* _Exercise input_
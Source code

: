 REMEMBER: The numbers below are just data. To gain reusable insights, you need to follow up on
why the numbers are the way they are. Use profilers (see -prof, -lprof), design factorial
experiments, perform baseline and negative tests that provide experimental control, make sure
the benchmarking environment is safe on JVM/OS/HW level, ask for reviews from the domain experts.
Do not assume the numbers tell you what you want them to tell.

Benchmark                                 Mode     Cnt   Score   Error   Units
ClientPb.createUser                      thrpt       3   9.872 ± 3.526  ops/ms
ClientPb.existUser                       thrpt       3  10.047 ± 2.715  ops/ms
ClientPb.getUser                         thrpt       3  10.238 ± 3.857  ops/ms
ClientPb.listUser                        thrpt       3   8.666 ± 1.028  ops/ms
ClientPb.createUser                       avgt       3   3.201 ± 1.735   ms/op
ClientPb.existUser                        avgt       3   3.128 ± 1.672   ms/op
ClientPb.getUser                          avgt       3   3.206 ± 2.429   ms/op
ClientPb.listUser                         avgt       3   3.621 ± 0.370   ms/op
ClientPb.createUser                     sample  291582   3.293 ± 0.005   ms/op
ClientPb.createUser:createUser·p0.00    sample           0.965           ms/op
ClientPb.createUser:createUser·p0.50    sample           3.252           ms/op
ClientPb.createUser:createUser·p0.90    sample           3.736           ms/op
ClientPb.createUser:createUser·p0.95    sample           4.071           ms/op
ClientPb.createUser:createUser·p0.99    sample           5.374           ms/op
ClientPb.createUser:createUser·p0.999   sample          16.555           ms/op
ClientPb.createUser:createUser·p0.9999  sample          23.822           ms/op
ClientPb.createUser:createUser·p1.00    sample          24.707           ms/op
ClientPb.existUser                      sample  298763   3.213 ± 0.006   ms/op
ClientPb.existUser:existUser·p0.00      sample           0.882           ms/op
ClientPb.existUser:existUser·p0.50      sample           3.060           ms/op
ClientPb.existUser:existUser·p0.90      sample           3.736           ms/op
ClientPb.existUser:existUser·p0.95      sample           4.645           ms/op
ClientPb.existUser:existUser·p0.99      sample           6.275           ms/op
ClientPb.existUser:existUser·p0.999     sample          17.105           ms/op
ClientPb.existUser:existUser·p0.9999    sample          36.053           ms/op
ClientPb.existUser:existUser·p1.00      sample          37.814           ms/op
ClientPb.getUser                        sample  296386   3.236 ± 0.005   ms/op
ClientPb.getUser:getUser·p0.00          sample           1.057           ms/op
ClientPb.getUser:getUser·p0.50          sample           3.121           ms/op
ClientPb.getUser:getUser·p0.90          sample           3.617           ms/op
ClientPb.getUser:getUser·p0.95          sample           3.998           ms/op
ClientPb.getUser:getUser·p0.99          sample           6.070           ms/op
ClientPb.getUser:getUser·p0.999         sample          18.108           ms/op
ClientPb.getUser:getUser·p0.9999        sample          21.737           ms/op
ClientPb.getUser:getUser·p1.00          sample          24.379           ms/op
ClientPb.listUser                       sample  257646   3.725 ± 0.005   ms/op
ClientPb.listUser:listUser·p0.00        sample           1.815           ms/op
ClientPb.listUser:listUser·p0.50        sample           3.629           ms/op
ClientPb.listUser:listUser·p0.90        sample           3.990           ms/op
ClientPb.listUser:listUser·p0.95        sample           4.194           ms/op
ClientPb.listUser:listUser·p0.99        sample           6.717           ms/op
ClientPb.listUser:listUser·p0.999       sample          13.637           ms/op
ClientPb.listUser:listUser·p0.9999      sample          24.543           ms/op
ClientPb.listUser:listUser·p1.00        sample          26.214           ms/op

* _What needs to be done_
Every record shown above should be written out again exactly.

* _Result_
Source code

: REMEMBER: The numbers below are just data. To gain reusable insights, you need to follow up on
why the numbers are the way they are. Use profilers (see -prof, -lprof), design factorial
experiments, perform baseline and negative tests that provide experimental control, make sure
the benchmarking environment is safe on JVM/OS/HW level, ask for reviews from the domain experts.
Do not assume the numbers tell you what you want them to tell.

Benchmark                                 Mode     Cnt   Score   Error   Units
ClientPb.createUser                      thrpt       3   9.872 ± 3.526  ops/ms
ClientPb.existUser                       thrpt       3  10.047 ± 2.715  ops/ms
ClientPb.getUser                         thrpt       3  10.238 ± 3.857  ops/ms
ClientPb.listUser                        thrpt       3   8.666 ± 1.028  ops/ms
ClientPb.createUser                       avgt       3   3.201 ± 1.735   ms/op
ClientPb.existUser                        avgt       3   3.128 ± 1.672   ms/op
ClientPb.getUser                          avgt       3   3.206 ± 2.429   ms/op
ClientPb.listUser                         avgt       3   3.621 ± 0.370   ms/op
ClientPb.createUser                     sample  291582   3.293 ± 0.005   ms/op
ClientPb.createUser:createUser·p0.00    sample           0.965           ms/op
ClientPb.createUser:createUser·p0.50    sample           3.252           ms/op
ClientPb.createUser:createUser·p0.90    sample           3.736           ms/op
ClientPb.createUser:createUser·p0.95    sample           4.071           ms/op
ClientPb.createUser:createUser·p0.99    sample           5.374           ms/op
ClientPb.createUser:createUser·p0.999   sample          16.555           ms/op
ClientPb.createUser:createUser·p0.9999  sample          23.822           ms/op
ClientPb.createUser:createUser·p1.00    sample          24.707           ms/op
ClientPb.existUser                      sample  298763   3.213 ± 0.006   ms/op
ClientPb.existUser:existUser·p0.00      sample           0.882           ms/op
ClientPb.existUser:existUser·p0.50      sample           3.060           ms/op
ClientPb.existUser:existUser·p0.90      sample           3.736           ms/op
ClientPb.existUser:existUser·p0.95      sample           4.645           ms/op
ClientPb.existUser:existUser·p0.99      sample           6.275           ms/op
ClientPb.existUser:existUser·p0.999     sample          17.105           ms/op
ClientPb.existUser:existUser·p0.9999    sample          36.053           ms/op
ClientPb.existUser:existUser·p1.00      sample          37.814           ms/op
ClientPb.getUser                        sample  296386   3.236 ± 0.005   ms/op
ClientPb.getUser:getUser·p0.00          sample           1.057           ms/op
ClientPb.getUser:getUser·p0.50          sample           3.121           ms/op
ClientPb.getUser:getUser·p0.90          sample           3.617           ms/op
ClientPb.getUser:getUser·p0.95          sample           3.998           ms/op
ClientPb.getUser:getUser·p0.99          sample           6.070           ms/op
ClientPb.getUser:getUser·p0.999         sample          18.108           ms/op
ClientPb.getUser:getUser·p0.9999        sample          21.737           ms/op
ClientPb.getUser:getUser·p1.00          sample          24.379           ms/op
ClientPb.listUser                       sample  257646   3.725 ± 0.005   ms/op
ClientPb.listUser:listUser·p0.00        sample           1.815           ms/op
ClientPb.listUser:listUser·p0.50        sample           3.629           ms/op
ClientPb.listUser:listUser·p0.90        sample           3.990           ms/op
ClientPb.listUser:listUser·p0.95        sample           4.194           ms/op
ClientPb.listUser:listUser·p0.99        sample           6.717           ms/op
ClientPb.listUser:listUser·p0.999       sample          13.637           ms/op
ClientPb.listUser:listUser·p0.9999      sample          24.543           ms/op
ClientPb.listUser:listUser·p1.00        sample          26.214           ms/op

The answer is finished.